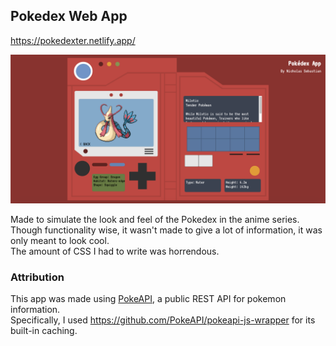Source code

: ## Pokedex Web App

https://pokedexter.netlify.app/

![alt text](screenshot.png)

Made to simulate the look and feel of the Pokedex in the anime series.<br>
Though functionality wise, it wasn't made to give a lot of information, it was only meant to look cool.<br>
The amount of CSS I had to write was horrendous.

### Attribution
This app was made using [PokeAPI](https://pokeapi.co/), a public REST API for pokemon information.<br>
Specifically, I used https://github.com/PokeAPI/pokeapi-js-wrapper for its built-in caching.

####################

Work instruction. An exact copy of every entry, without pictures, should be your output.

Written answer.
Source code

: ## Pokedex Web App

https://pokedexter.netlify.app/

![alt text](screenshot.png)

Made to simulate the look and feel of the Pokedex in the anime series.<br>
Though functionality wise, it wasn't made to give a lot of information, it was only meant to look cool.<br>
The amount of CSS I had to write was horrendous.

### Attribution
This app was made using [PokeAPI](https://pokeapi.co/), a public REST API for pokemon information.<br>
Specifically, I used https://github.com/PokeAPI/pokeapi-js-wrapper for its built-in caching.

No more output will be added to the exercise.